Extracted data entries
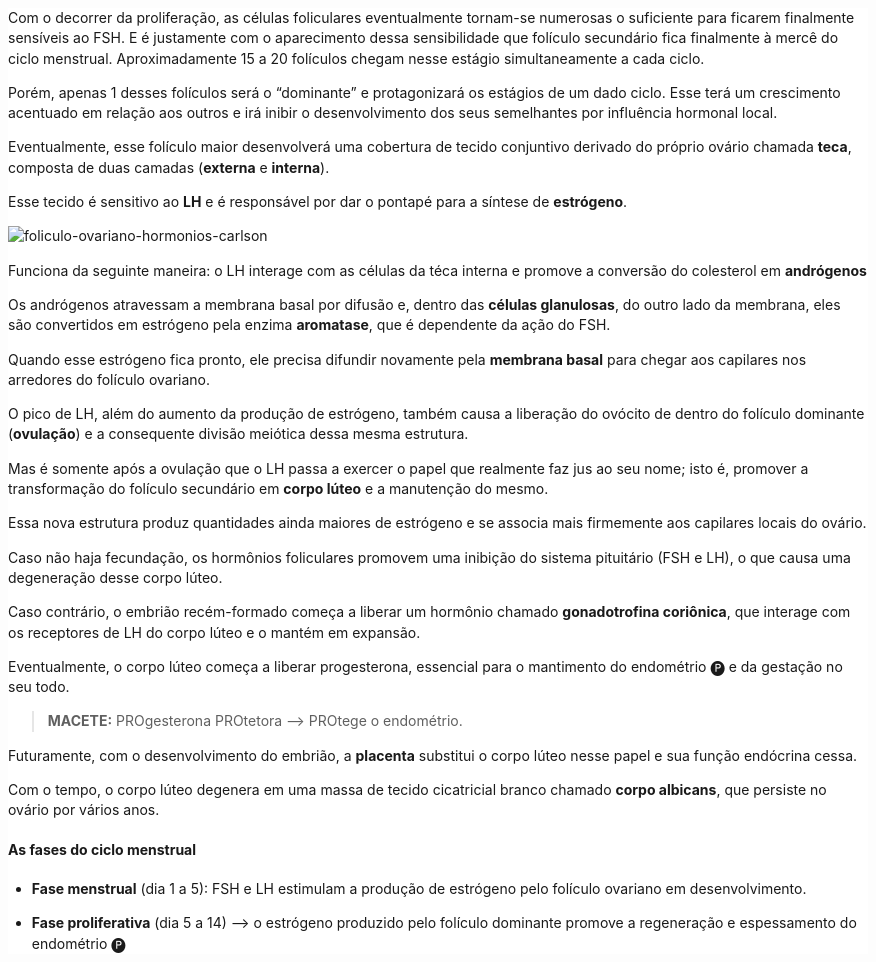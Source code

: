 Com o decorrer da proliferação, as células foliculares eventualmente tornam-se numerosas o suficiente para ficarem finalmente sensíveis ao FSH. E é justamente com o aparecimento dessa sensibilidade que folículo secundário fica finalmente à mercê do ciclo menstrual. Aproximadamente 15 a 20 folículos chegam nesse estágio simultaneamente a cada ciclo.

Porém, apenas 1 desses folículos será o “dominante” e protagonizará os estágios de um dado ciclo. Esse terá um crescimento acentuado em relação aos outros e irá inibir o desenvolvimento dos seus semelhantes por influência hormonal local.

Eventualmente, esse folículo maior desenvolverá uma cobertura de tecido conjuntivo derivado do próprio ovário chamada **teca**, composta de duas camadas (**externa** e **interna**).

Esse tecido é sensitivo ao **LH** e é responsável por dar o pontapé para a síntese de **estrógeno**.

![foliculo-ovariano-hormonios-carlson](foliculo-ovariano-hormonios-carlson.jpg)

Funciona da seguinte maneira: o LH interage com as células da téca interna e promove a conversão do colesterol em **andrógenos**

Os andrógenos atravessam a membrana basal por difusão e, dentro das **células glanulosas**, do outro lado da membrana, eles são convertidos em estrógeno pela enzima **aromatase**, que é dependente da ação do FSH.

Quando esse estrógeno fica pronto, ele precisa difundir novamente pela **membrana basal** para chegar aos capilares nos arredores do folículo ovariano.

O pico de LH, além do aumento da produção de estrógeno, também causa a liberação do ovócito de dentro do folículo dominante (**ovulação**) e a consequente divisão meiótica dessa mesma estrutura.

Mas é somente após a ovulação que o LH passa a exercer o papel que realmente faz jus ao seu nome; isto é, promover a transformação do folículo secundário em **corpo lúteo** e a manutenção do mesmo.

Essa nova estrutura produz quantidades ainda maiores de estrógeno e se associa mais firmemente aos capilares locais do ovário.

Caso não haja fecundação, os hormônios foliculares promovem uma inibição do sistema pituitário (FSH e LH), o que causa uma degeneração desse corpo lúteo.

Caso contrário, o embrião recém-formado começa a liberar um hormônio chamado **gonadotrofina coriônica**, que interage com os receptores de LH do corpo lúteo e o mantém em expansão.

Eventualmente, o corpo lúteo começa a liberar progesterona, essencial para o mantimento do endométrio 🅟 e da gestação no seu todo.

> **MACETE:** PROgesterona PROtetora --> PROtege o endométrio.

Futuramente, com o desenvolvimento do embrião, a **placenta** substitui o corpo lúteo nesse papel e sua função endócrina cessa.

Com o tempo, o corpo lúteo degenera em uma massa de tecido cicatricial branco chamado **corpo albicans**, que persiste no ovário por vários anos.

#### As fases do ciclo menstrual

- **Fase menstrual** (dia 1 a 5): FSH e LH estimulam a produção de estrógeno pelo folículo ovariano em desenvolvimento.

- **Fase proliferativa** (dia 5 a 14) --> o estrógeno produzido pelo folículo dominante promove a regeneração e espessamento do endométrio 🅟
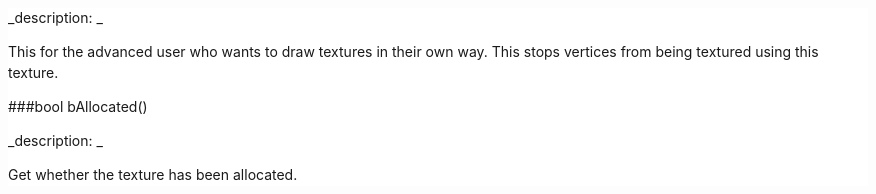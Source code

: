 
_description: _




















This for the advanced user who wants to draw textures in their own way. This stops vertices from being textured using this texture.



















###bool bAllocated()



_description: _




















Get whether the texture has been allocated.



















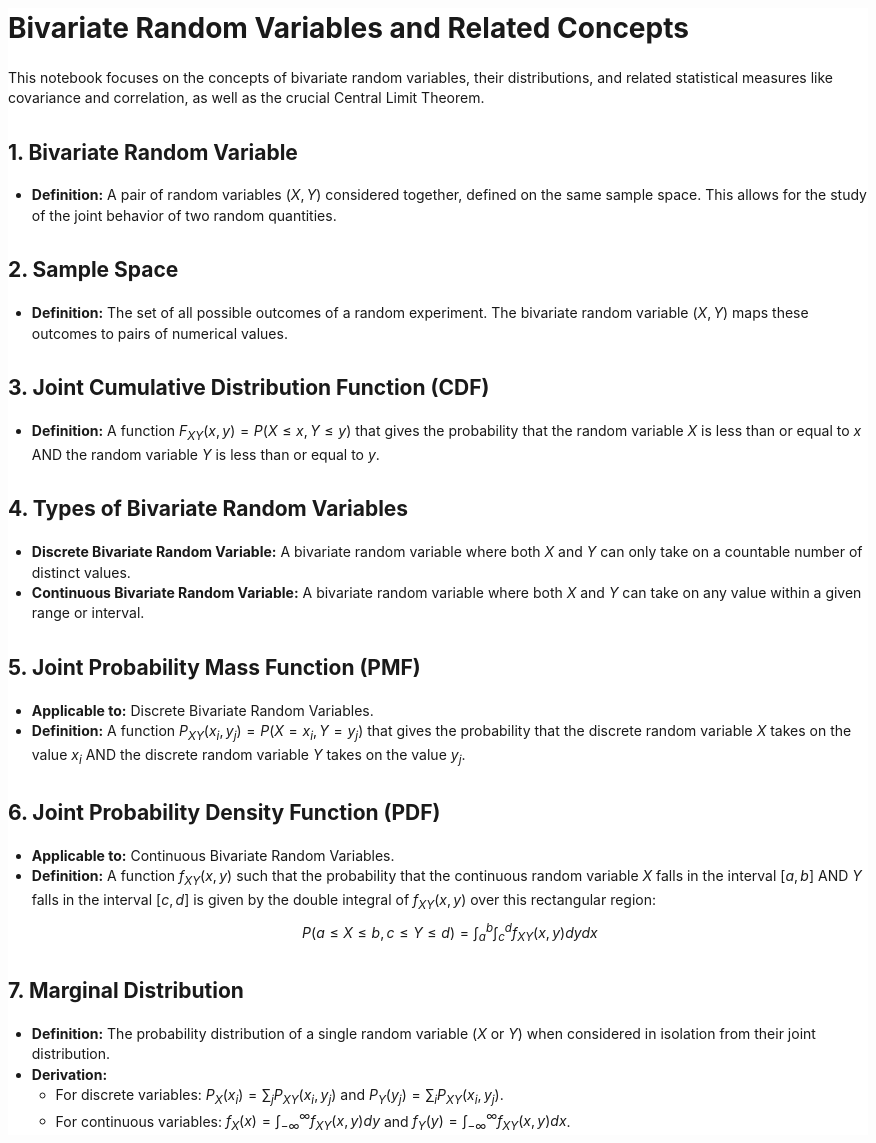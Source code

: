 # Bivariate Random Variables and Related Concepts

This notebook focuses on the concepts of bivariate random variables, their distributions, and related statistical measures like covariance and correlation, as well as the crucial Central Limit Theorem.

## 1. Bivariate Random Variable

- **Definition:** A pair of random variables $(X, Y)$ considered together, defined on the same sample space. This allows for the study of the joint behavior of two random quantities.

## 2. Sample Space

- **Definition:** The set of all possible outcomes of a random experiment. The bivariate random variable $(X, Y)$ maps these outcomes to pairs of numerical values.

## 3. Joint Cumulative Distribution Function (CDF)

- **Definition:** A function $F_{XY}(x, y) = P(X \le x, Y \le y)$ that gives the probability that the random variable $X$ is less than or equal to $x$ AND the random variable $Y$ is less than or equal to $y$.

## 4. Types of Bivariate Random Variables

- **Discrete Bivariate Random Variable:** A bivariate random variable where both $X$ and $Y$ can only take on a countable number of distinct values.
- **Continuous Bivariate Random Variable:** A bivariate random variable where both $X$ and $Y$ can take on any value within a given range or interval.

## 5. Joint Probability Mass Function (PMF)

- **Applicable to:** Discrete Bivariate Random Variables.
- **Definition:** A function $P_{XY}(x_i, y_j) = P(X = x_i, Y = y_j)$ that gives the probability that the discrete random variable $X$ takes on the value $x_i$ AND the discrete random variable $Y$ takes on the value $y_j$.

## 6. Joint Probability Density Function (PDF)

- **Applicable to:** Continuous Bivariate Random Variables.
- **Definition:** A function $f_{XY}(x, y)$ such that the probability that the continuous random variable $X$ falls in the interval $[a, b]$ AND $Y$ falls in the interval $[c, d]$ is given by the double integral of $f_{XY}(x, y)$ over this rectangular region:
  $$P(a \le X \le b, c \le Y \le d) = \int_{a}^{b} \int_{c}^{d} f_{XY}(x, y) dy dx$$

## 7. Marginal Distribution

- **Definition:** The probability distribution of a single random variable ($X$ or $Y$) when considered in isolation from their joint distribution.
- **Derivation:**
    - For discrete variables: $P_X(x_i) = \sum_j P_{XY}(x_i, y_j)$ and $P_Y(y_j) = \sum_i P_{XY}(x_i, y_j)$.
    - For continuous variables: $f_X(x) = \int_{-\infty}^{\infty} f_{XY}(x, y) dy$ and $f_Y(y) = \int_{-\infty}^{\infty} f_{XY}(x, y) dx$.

* Work item: Omit the pictures. Print, word for word, the lines from the beginning of the entries above through the line that holds "Caso não haja".

* Solution to the problem:
Source code

: Com o decorrer da proliferação, as células foliculares eventualmente tornam-se numerosas o suficiente para ficarem finalmente sensíveis ao FSH. E é justamente com o aparecimento dessa sensibilidade que folículo secundário fica finalmente à mercê do ciclo menstrual. Aproximadamente 15 a 20 folículos chegam nesse estágio simultaneamente a cada ciclo.

Porém, apenas 1 desses folículos será o “dominante” e protagonizará os estágios de um dado ciclo. Esse terá um crescimento acentuado em relação aos outros e irá inibir o desenvolvimento dos seus semelhantes por influência hormonal local.

Eventualmente, esse folículo maior desenvolverá uma cobertura de tecido conjuntivo derivado do próprio ovário chamada **teca**, composta de duas camadas (**externa** e **interna**).

Esse tecido é sensitivo ao **LH** e é responsável por dar o pontapé para a síntese de **estrógeno**.

![foliculo-ovariano-hormonios-carlson](foliculo-ovariano-hormonios-carlson.jpg)

Funciona da seguinte maneira: o LH interage com as células da téca interna e promove a conversão do colesterol em **andrógenos**

Os andrógenos atravessam a membrana basal por difusão e, dentro das **células glanulosas**, do outro lado da membrana, eles são convertidos em estrógeno pela enzima **aromatase**, que é dependente da ação do FSH.

Quando esse estrógeno fica pronto, ele precisa difundir novamente pela **membrana basal** para chegar aos capilares nos arredores do folículo ovariano.

O pico de LH, além do aumento da produção de estrógeno, também causa a liberação do ovócito de dentro do folículo dominante (**ovulação**) e a consequente divisão meiótica dessa mesma estrutura.

Mas é somente após a ovulação que o LH passa a exercer o papel que realmente faz jus ao seu nome; isto é, promover a transformação do folículo secundário em **corpo lúteo** e a manutenção do mesmo.

Essa nova estrutura produz quantidades ainda maiores de estrógeno e se associa mais firmemente aos capilares locais do ovário.

Caso não haja fecundação, os hormônios foliculares promovem uma inibição do sistema pituitário (FSH e LH), o que causa uma degeneração desse corpo lúteo.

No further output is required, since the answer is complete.